Give back an exact repetition of the material below, from its first line through the line that contains "-- it falls", both included, minus the pictures.

Segment Start: Data provided

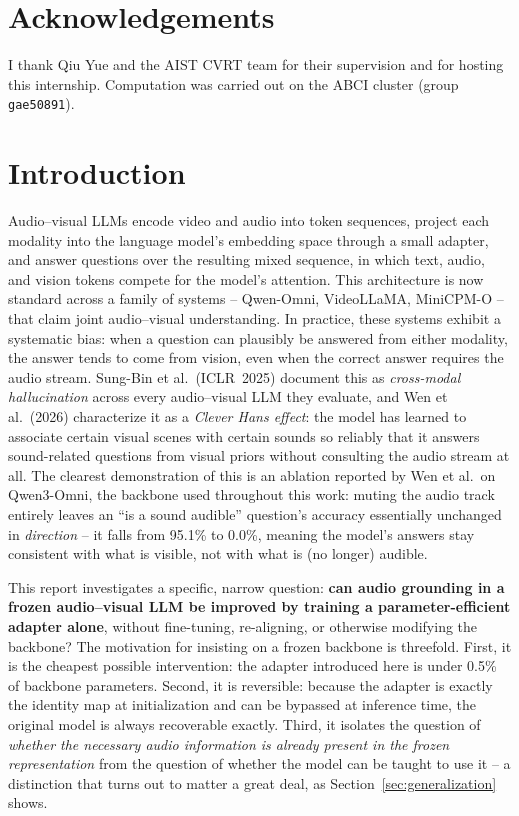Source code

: \documentclass[11pt,a4paper,oneside]{article}
\begin{document}
\section*{Acknowledgements}
\noindent
I thank Qiu Yue and the AIST CVRT team for their supervision and for hosting this internship.
Computation was carried out on the ABCI cluster (group \texttt{gae50891}).

\tableofcontents
\clearpage

\section{Introduction}
\label{sec:intro}

Audio--visual LLMs encode video and audio into token sequences, project each modality into the
language model's embedding space through a small adapter, and answer questions over the resulting
mixed sequence, in which text, audio, and vision tokens compete for the model's attention. This
architecture is now standard across a family of systems -- Qwen-Omni, VideoLLaMA, MiniCPM-O -- that
claim joint audio--visual understanding. In practice, these systems exhibit a systematic bias: when
a question can plausibly be answered from either modality, the answer tends to come from vision, even
when the correct answer requires the audio stream. Sung-Bin et al.\ (ICLR~2025) document this as
\emph{cross-modal hallucination} across every audio--visual LLM they evaluate, and Wen et al.\ (2026)
characterize it as a \emph{Clever Hans effect}: the model has learned to associate certain visual
scenes with certain sounds so reliably that it answers sound-related questions from visual priors
without consulting the audio stream at all. The clearest demonstration of this is an ablation
reported by Wen et al.\ on Qwen3-Omni, the backbone used throughout this work: muting the audio track
entirely leaves an ``is a sound audible'' question's accuracy essentially unchanged in \emph{direction}
-- it falls from 95.1\% to 0.0\%, meaning the model's answers stay consistent with what is visible,
not with what is (no longer) audible.

This report investigates a specific, narrow question: \textbf{can audio grounding in a frozen
audio--visual LLM be improved by training a parameter-efficient adapter alone}, without fine-tuning,
re-aligning, or otherwise modifying the backbone? The motivation for insisting on a frozen backbone
is threefold. First, it is the cheapest possible intervention: the adapter introduced here is
under 0.5\% of backbone parameters. Second, it is reversible: because the adapter is exactly the
identity map at initialization and can be bypassed at inference time, the original model is always
recoverable exactly. Third, it isolates the question of \emph{whether the necessary audio information
is already present in the frozen representation} from the question of whether the model can be taught
to use it -- a distinction that turns out to matter a great deal, as Section~\ref{sec:generalization}
shows.
\end{document}
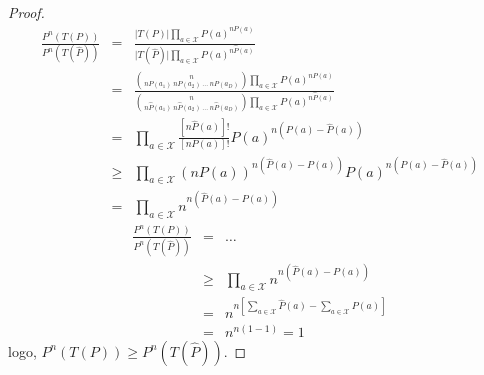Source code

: \begin{frame}[allowframebreaks]
  \begin{proof}
  \vspace{-0.2cm}
  \begin{eqnarray}
  \frac{P^n(T(P))}{P^n(T(\hat{P}))} &=& \frac{\vert T(P) \vert \prod_{a \in \mathcal{X}} P(a)^{nP(a)} }{ \vert T(\hat{P}) \vert \prod_{a \in \mathcal{X}} P(a)^{n\hat{P}(a)}  } \nonumber \\
	&=& \frac{ { n \choose nP(a_1) \ nP(a_2) \ \ldots \ nP(a_D) } \prod_{a \in \mathcal{X}} P(a)^{nP(a)} }{ { n \choose n\hat{P}(a_1) \ n\hat{P}(a_2) \ \ldots \ n\hat{P}(a_D) } \prod_{a \in \mathcal{X}} P(a)^{n\hat{P}(a)}  } \nonumber \\
	&=& \prod_{a \in \mathcal{X}} \frac{ [n\hat{P}(a)]! }{[nP(a)]!} P(a)^{n(P(a)-\hat{P}(a))} \nonumber \\
	&\geq& \prod_{a \in \mathcal{X}} (nP(a))^{n(\hat{P}(a)-P(a))} P(a)^{n(P(a)-\hat{P}(a))} \nonumber \\
	&=& \prod_{a \in \mathcal{X}} n^{n(\hat{P}(a)-P(a))}  
  \end{eqnarray}
  \proofbreak
  \vspace{-2ex}
  \begin{eqnarray}
  \frac{P^n(T(P))}{P^n(T(\hat{P}))} &=& \ldots \nonumber \\
	&\geq& \prod_{a \in \mathcal{X}} n^{n(\hat{P}(a)-P(a))} \nonumber \\
	&=& n^{n\left[ \sum_{a \in \mathcal{X}} \hat{P}(a) - \sum_{a \in \mathcal{X}} P(a) \right]} \nonumber \\
	&=& n^{n(1-1)} = 1
  \end{eqnarray}
  logo, $P^n(T(P)) \geq P^n(T(\hat{P}))$.
  \end{proof}
\end{frame}



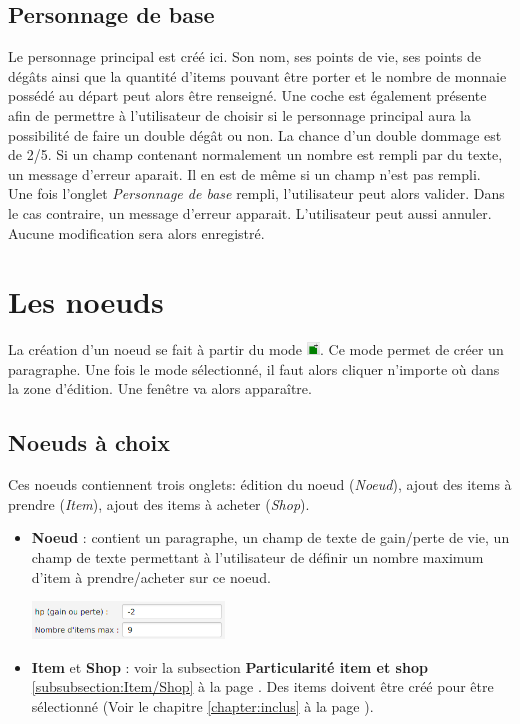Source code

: 		\subsection{Personnage de base}
			Le personnage principal est créé ici. Son nom, ses points de vie, ses points de dégâts ainsi que la quantité d'items pouvant être porter et le nombre de monnaie possédé au départ peut alors être renseigné. Une coche est également présente afin de permettre à l'utilisateur de choisir si le personnage principal aura la possibilité de faire un double dégât ou non. La chance d'un double dommage est de 2/5.
			Si un champ contenant normalement un nombre est rempli par du texte, un message d'erreur aparait. Il en est de même si un champ n'est pas rempli.\\
		\newline
		Une fois l'onglet \textit{Personnage de base} rempli, l'utilisateur peut alors valider. Dans le cas contraire, un message d'erreur apparait. L'utilisateur peut aussi annuler. Aucune modification sera alors enregistré.

	\section{Les noeuds}
		La création d'un noeud se fait à partir du mode \includegraphics[height=10pt]{img/modeEdition.png}. Ce mode permet de créer un paragraphe. Une fois le mode sélectionné, il faut alors cliquer n'importe où dans la zone d'édition. Une fenêtre va alors apparaître.

		\subsection{Noeuds à choix}
			Ces noeuds contiennent trois onglets: édition du noeud (\textit{Noeud}), ajout des items à prendre (\textit{Item}), ajout des items à acheter (\textit{Shop}).

			\begin{itemize}
				\item \textbf{Noeud} : contient un paragraphe, un champ de texte de gain/perte de vie, un champ de texte permettant à l'utilisateur de définir un nombre maximum d'item à prendre/acheter sur ce noeud.
				\begin{center}
					\includegraphics[height=1cm]{img/noeudBasic.png}
				\end{center}

				\item \textbf{Item} et \textbf{Shop} : voir la subsection \textbf{Particularité item et shop} \ref{subsubsection:Item/Shop} à la page \pageref{subsubsection:Item/Shop}. Des items doivent être créé pour être sélectionné (Voir le chapitre \ref{chapter:inclus} à la page \pageref{chapter:inclus}).
			\end{itemize}

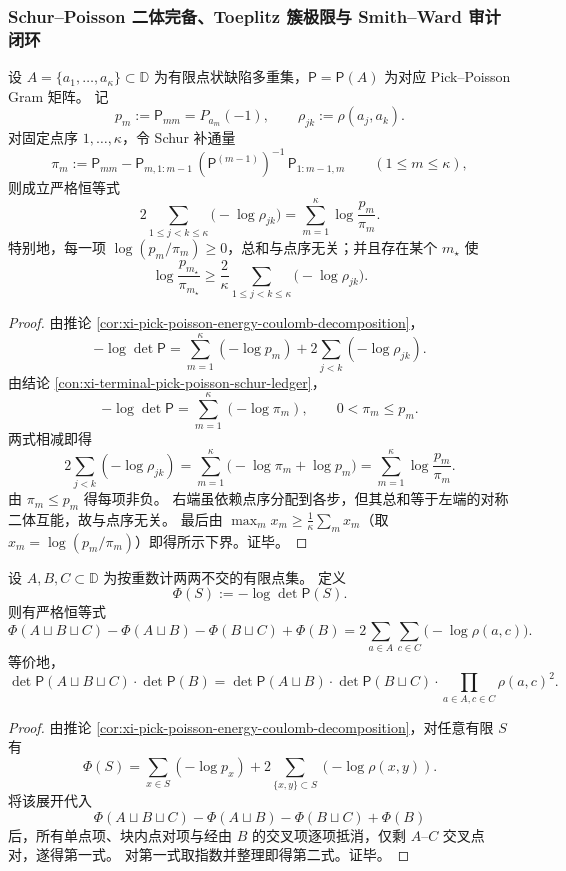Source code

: \subsubsection{Schur--Poisson 二体完备、Toeplitz 簇极限与 Smith--Ward 审计闭环}\label{subsubsec:xi-time-protocol-conclusions-part47}

\begin{theorem}\label{thm:xi-schur-poisson-mutual-energy-ledger-identity}
设 \(A=\{a_1,\dots,a_\kappa\}\subset\mathbb D\) 为有限点状缺陷多重集，\(\mathsf P=\mathsf P(A)\) 为对应 Pick--Poisson Gram 矩阵。
记
\[
p_m:=\mathsf P_{mm}=P_{a_m}(-1),\qquad
\rho_{jk}:=\rho(a_j,a_k).
\]
对固定点序 \(1,\dots,\kappa\)，令 Schur 补通量
\[
\pi_m:=\mathsf P_{mm}-\mathsf P_{m,1:m-1}\,(\mathsf P^{(m-1)})^{-1}\,\mathsf P_{1:m-1,m}\qquad(1\le m\le \kappa),
\]
则成立严格恒等式
\[
2\sum_{1\le j<k\le \kappa}\bigl(-\log\rho_{jk}\bigr)
=\sum_{m=1}^{\kappa}\log\frac{p_m}{\pi_m}.
\]
特别地，每一项 \(\log(p_m/\pi_m)\ge 0\)，总和与点序无关；并且存在某个 \(m_\star\) 使
\[
\log\frac{p_{m_\star}}{\pi_{m_\star}}
\ge
\frac{2}{\kappa}\sum_{1\le j<k\le \kappa}\bigl(-\log\rho_{jk}\bigr).
\]
\end{theorem}
\begin{proof}
由推论 \ref{cor:xi-pick-poisson-energy-coulomb-decomposition}，
\[
-\log\det\mathsf P
=\sum_{m=1}^{\kappa}(-\log p_m)
+2\sum_{j<k}(-\log\rho_{jk}).
\]
由结论 \ref{con:xi-terminal-pick-poisson-schur-ledger}，
\[
-\log\det\mathsf P=\sum_{m=1}^{\kappa}(-\log\pi_m),\qquad 0<\pi_m\le p_m.
\]
两式相减即得
\[
2\sum_{j<k}(-\log\rho_{jk})
=\sum_{m=1}^{\kappa}\bigl(-\log\pi_m+\log p_m\bigr)
=\sum_{m=1}^{\kappa}\log\frac{p_m}{\pi_m}.
\]
由 \(\pi_m\le p_m\) 得每项非负。
右端虽依赖点序分配到各步，但其总和等于左端的对称二体互能，故与点序无关。
最后由 \(\max_m x_m\ge \frac1\kappa\sum_m x_m\)（取 \(x_m=\log(p_m/\pi_m)\)）即得所示下界。证毕。
\end{proof}

\begin{theorem}\label{thm:xi-pick-poisson-three-set-mobius-identity}
设 \(A,B,C\subset\mathbb D\) 为按重数计两两不交的有限点集。
定义
\[
\Phi(S):=-\log\det\mathsf P(S).
\]
则有严格恒等式
\[
\Phi(A\sqcup B\sqcup C)-\Phi(A\sqcup B)-\Phi(B\sqcup C)+\Phi(B)
=2\sum_{a\in A}\sum_{c\in C}\bigl(-\log\rho(a,c)\bigr).
\]
等价地，
\[
\det\mathsf P(A\sqcup B\sqcup C)\cdot \det\mathsf P(B)
=\det\mathsf P(A\sqcup B)\cdot \det\mathsf P(B\sqcup C)\cdot
\prod_{a\in A,c\in C}\rho(a,c)^2.
\]
\end{theorem}
\begin{proof}
由推论 \ref{cor:xi-pick-poisson-energy-coulomb-decomposition}，对任意有限 \(S\) 有
\[
\Phi(S)=\sum_{x\in S}(-\log p_x)+2\sum_{\{x,y\}\subset S}(-\log\rho(x,y)).
\]
将该展开代入
\[
\Phi(A\sqcup B\sqcup C)-\Phi(A\sqcup B)-\Phi(B\sqcup C)+\Phi(B)
\]
后，所有单点项、块内点对项与经由 \(B\) 的交叉项逐项抵消，仅剩 \(A\)--\(C\) 交叉点对，遂得第一式。
对第一式取指数并整理即得第二式。证毕。
\end{proof}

Segment End: Data provided

Answer to this problem »
Source code

: \documentclass[11pt,a4paper,oneside]{article}
\begin{document}
\section*{Acknowledgements}
\noindent
I thank Qiu Yue and the AIST CVRT team for their supervision and for hosting this internship.
Computation was carried out on the ABCI cluster (group \texttt{gae50891}).

\tableofcontents
\clearpage

\section{Introduction}
\label{sec:intro}

Audio--visual LLMs encode video and audio into token sequences, project each modality into the
language model's embedding space through a small adapter, and answer questions over the resulting
mixed sequence, in which text, audio, and vision tokens compete for the model's attention. This
architecture is now standard across a family of systems -- Qwen-Omni, VideoLLaMA, MiniCPM-O -- that
claim joint audio--visual understanding. In practice, these systems exhibit a systematic bias: when
a question can plausibly be answered from either modality, the answer tends to come from vision, even
when the correct answer requires the audio stream. Sung-Bin et al.\ (ICLR~2025) document this as
\emph{cross-modal hallucination} across every audio--visual LLM they evaluate, and Wen et al.\ (2026)
characterize it as a \emph{Clever Hans effect}: the model has learned to associate certain visual
scenes with certain sounds so reliably that it answers sound-related questions from visual priors
without consulting the audio stream at all. The clearest demonstration of this is an ablation
reported by Wen et al.\ on Qwen3-Omni, the backbone used throughout this work: muting the audio track
entirely leaves an ``is a sound audible'' question's accuracy essentially unchanged in \emph{direction}
-- it falls from 95.1\% to 0.0\%, meaning the model's answers stay consistent with what is visible,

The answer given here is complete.